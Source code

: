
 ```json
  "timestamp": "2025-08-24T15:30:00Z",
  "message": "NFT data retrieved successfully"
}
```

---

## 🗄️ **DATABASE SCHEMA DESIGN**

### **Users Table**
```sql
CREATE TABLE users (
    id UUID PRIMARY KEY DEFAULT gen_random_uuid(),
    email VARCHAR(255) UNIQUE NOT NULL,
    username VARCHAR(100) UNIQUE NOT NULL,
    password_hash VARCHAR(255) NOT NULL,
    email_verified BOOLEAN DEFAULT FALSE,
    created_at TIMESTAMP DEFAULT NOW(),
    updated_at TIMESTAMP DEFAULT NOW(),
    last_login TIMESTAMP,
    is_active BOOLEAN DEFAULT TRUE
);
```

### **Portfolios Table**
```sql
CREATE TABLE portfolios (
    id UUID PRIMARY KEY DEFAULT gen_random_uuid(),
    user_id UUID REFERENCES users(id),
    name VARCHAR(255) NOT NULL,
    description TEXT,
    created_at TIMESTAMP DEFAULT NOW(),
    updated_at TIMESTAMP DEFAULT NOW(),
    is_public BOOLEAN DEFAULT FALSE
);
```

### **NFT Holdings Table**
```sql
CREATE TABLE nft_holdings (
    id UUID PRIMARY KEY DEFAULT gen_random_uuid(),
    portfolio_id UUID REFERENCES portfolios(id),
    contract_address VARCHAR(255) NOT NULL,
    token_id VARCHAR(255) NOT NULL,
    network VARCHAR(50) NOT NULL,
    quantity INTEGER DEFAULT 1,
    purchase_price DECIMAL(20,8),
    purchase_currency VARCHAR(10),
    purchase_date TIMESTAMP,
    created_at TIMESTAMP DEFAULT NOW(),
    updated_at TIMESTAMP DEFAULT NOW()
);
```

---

PROBLEM TO WORK ON. Show, from the listing above, each line that contains the word "REFERENCES".

REPLY.
    user_id UUID REFERENCES users(id),
    portfolio_id UUID REFERENCES portfolios(id),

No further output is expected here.